The funny thing that happened is that in a very short time, drinking juice changed my relationship to food. All my life, I felt hungry. It wouldn't matter how much I ate--I was always hungry. In an effort to control this, I have eaten a diet most people would consider healthy (vegetarian whole foods) since I was 16, yet still constantly, daily, hourly, struggled not to overeat. Within a few days of eating raw foods and drinking fresh juice, that gnawing feeling went away.
My new daily eating pattern looks like this: morning coffee followed by a quart of juice (mixed vegetables and fruits with ginger). I might have a piece of fruit or some nuts as a snack mid morning, and a meal--likely to be eggs with greens and roasted vegetables, or a kale salad--around 1 or 2 pm. Then dinner might be a stir fry or a stew, or if I've planned well enough, a raw extravaganza like turnip rawviolis filled with walnut & portabello pate, topped with raw cashew-creamy pesto sauce. If lunch is raw, dinner is more likely to be cooked. If lunch is cooked, I try to make a salad for dinner. And if I get home too late to properly digest a meal, I'll just drink another juice. Sometimes those evening juices are the best--I spoil myself with apple, ginger and cinnamon, or blueberry fennel beet, or whip up a soup like raw curried carrot or tomato fennel.
But even now, feeling relatively healthy and vigorous, sometimes I wake up in the morning and really wonder how I will get another 40 or 50 years out of this incarnation. These aching feet, these clogged sinuses, that creaking knee, wrecked more than a decade ago, that still won't reliably bear my weight going downstairs...or more distressingly, down a mountain.
What too do? Exercise. Sleep well. Enjoy the world, the fresh air, get outside. Rid your home and personal care of chemicals. Rid your environment of toxic thoughts. Eat good clean simple food that you make yourself, and to the extent possible, grown by you, or a friend, or a neighbor. Too often people are brutal and neglectful of themselves--care for yourself as if you were your own precious child.
For this New Year, the Last Year, maybe, of the old ways, let's focus on healing. Because the beautiful truth, the sublime synergistic reality, is that what is healthiest for people is also healthiest for our sacred planet.

Tuesday, June 21, 2011

Summer Bounty



109 today, with thunder on the horizon but no rain. Just the hot heavy breath of Summer, who always leads with his tongue. Okay, that's an obscure private joke you may not understand, but here's something cool, good and simple to ease your First Day of Summer.
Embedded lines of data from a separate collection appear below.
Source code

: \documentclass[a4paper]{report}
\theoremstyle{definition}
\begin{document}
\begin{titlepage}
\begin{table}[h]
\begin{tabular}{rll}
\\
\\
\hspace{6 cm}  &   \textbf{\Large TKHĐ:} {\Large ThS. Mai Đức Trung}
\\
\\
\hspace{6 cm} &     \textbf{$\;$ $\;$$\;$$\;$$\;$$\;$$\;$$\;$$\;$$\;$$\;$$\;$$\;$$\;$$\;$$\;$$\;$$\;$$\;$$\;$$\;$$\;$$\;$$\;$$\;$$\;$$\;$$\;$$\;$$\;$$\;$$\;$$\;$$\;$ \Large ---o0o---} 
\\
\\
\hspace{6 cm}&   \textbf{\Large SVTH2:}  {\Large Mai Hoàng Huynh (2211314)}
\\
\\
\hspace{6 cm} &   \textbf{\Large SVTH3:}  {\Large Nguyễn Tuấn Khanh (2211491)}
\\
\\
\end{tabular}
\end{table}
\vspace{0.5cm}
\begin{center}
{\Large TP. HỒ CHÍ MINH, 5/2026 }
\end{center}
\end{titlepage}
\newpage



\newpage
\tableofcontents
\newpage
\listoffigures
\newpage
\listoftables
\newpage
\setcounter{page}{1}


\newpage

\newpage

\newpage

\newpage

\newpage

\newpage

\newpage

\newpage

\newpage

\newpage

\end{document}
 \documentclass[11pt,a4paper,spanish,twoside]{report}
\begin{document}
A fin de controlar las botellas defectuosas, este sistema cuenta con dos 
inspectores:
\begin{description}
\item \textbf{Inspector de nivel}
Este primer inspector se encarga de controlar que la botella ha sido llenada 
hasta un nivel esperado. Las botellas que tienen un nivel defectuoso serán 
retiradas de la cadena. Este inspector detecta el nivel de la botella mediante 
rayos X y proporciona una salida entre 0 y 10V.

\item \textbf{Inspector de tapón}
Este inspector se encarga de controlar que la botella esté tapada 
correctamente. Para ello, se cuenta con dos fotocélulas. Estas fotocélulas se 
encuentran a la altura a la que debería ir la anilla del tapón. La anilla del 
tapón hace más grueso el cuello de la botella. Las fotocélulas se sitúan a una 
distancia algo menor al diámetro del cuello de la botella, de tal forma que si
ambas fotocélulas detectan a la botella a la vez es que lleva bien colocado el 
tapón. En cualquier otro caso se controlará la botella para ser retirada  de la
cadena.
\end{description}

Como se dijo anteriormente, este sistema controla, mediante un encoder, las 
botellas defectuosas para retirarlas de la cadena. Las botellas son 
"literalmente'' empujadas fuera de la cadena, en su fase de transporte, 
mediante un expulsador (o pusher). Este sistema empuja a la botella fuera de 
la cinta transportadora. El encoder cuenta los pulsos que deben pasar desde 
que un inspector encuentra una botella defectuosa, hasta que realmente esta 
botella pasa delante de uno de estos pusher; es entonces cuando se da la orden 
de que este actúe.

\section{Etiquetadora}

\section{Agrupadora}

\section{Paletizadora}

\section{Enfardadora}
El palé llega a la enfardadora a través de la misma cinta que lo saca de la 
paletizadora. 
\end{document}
Featuring all the bumper crops we know and love with a few cheats like avocado, lime, and pumpkin seeds to tart it up, it's a seasonal, vegan, raw, and nutritious full-meal salad.




Zucchini, Sweet Corn and Tomato Salad

It's a salad, so measurements are absolutely unwarranted. Chop, slice and squeeze until it looks right to you.

fresh sweet corn, cut from the cob*
cucumbers, diced
red ripe tomatoes, wedges
zucchini, sliced into ribbons or other noodle shapes
avocado, diced
as much cilantro as you want
some baby spinach or other tender greens
fresh squeezed lime juice to taste
a little salt
sprinkle of pumpkins seeds
drizzle of olive oil if you're feeling it

I hope you have some nice hoppy beer or a grassy little Chardonnay, really cold, to go with.

Monday, June 13, 2011

Incandescent Mango Cashew Cream

It doesn't have to be a lot of work to eat raw. It's true there's some daily or weekly maintenance to accomplish: soak your seeds for sprouting, rinse the sprouts, stick a a batch of seed bread or some tomatoes in the dehydrator. Today's lunch is a great example of how a little planning can result in a terrific meal in just a few minutes.
Sprouts take a few days to grow, and then you can keep them in the frig for a week or more, ready when you are. Romaine is a staple these days, always on hand. I scored a couple dangerously ripe mangoes yesterday, and used one to blend up a staggeringly great sauce to pour over the day's Monkey Nuggets, concocted this morning: carrot, celery, apple, cucumber, and ginger pulp mixed with the usual coconut oil, dulse, and salt plus shredded coconut and curry powder.

Incandescent Mango Cashew Cream

1 very ripe mango
a generous chunk of ginger
juice of 1/2 a lime
1 small handful cashews (15-20)
pinch of Himalayan salt
fresh habanero chilies, to taste

Blend it up, smooth and luscious. And so hot it will make you cry. For joy, of course.

Saturday, June 4, 2011

Monkey Nuggets


Or, What to Do with All That Juicer Pulp.

I got this idea from one of Dan the Man’s “Healthy on a Budget” episodes. See the original video here.

I like to use the pulp from celery, kale, carrots, citrus, cucumber, spinach, ginger, etc. to mix up these tasty nuggets, and add nuts or seeds to take it up a level. Kale, cucumber, and celery are the heart of this—so healthful as juices, and their pulp provides a rich green background for the flavors you’ll add. Vary the mix to get different tastes. Imagine…dandelion, cucumber, garlic, and red chilies, with lemon. Kale, tart apples, walnuts, and celery. Carrots with poppy seeds and hemp.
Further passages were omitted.